* [YOUR OBJECTIVE]: Begin with the first line below and retype each line exactly through the line containing "language evolution and". Any pictures are to be left out.

* [SUPPLIED ENTRIES]:
────

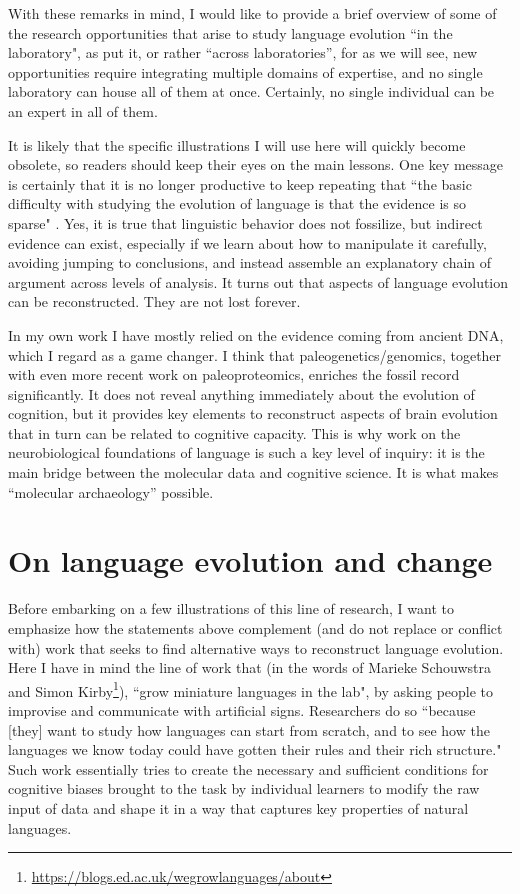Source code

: With these remarks in mind, I would like to provide a brief overview of some of the research opportunities that arise to study language evolution ``in the laboratory", as \cite{scott2010language} put it, or rather ``across laboratories'', for as we will see, new opportunities require integrating multiple domains of expertise, and no single laboratory can house all of them at once. Certainly, no single individual can be an expert in all of them.

It is likely that the specific illustrations I will use here will quickly become obsolete, so readers should keep their eyes on the main lessons. One key message is certainly that it is no longer productive to keep repeating that ``the basic difficulty with studying the evolution of language is that the evidence is so sparse" \citep{jackendoff2006did}. Yes, it is true that linguistic behavior does not fossilize, but indirect evidence can exist, especially if we learn about how to manipulate it carefully, avoiding jumping to conclusions, and instead assemble an explanatory chain of argument across levels of analysis. It turns out that aspects of language evolution can be reconstructed. They are not lost forever.

In my own work I have mostly relied on the evidence coming from ancient DNA, which I regard as a game changer. I think that paleogenetics/genomics, together with even more recent work on paleoproteomics, enriches the fossil record significantly. It does not reveal anything immediately about the evolution of cognition, but it provides key elements to reconstruct aspects of brain evolution that in turn can be related to cognitive capacity. This is why work on the neurobiological foundations of language is such a key level of inquiry: it is the main bridge between the molecular data and cognitive science. It is what makes ``molecular archaeology'' \citep{paabo2014human} possible.

\section{On language evolution and change}

Before embarking on a few illustrations of this line of research, I want to emphasize how the statements above complement (and do not replace or conflict with) work that seeks to find alternative ways to reconstruct language evolution. Here I have in mind the line of work that (in the words of Marieke Schouwstra and Simon Kirby\footnote{\url{https://blogs.ed.ac.uk/wegrowlanguages/about}}), ``grow miniature languages in the lab", by asking people to improvise and communicate with artificial signs. Researchers do so ``because [they] want to study how languages can start from scratch, and to see how the languages we know today could have gotten their rules and their rich structure." Such work essentially tries to create the necessary and sufficient conditions for cognitive biases brought to the task by individual learners to modify the raw input of data and shape it in a way that captures key properties of natural languages.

────

* [RESULT]:
Source code

: With these remarks in mind, I would like to provide a brief overview of some of the research opportunities that arise to study language evolution ``in the laboratory", as \cite{scott2010language} put it, or rather ``across laboratories'', for as we will see, new opportunities require integrating multiple domains of expertise, and no single laboratory can house all of them at once. Certainly, no single individual can be an expert in all of them.

It is likely that the specific illustrations I will use here will quickly become obsolete, so readers should keep their eyes on the main lessons. One key message is certainly that it is no longer productive to keep repeating that ``the basic difficulty with studying the evolution of language is that the evidence is so sparse" \citep{jackendoff2006did}. Yes, it is true that linguistic behavior does not fossilize, but indirect evidence can exist, especially if we learn about how to manipulate it carefully, avoiding jumping to conclusions, and instead assemble an explanatory chain of argument across levels of analysis. It turns out that aspects of language evolution can be reconstructed. They are not lost forever.

In my own work I have mostly relied on the evidence coming from ancient DNA, which I regard as a game changer. I think that paleogenetics/genomics, together with even more recent work on paleoproteomics, enriches the fossil record significantly. It does not reveal anything immediately about the evolution of cognition, but it provides key elements to reconstruct aspects of brain evolution that in turn can be related to cognitive capacity. This is why work on the neurobiological foundations of language is such a key level of inquiry: it is the main bridge between the molecular data and cognitive science. It is what makes ``molecular archaeology'' \citep{paabo2014human} possible.

\section{On language evolution and change}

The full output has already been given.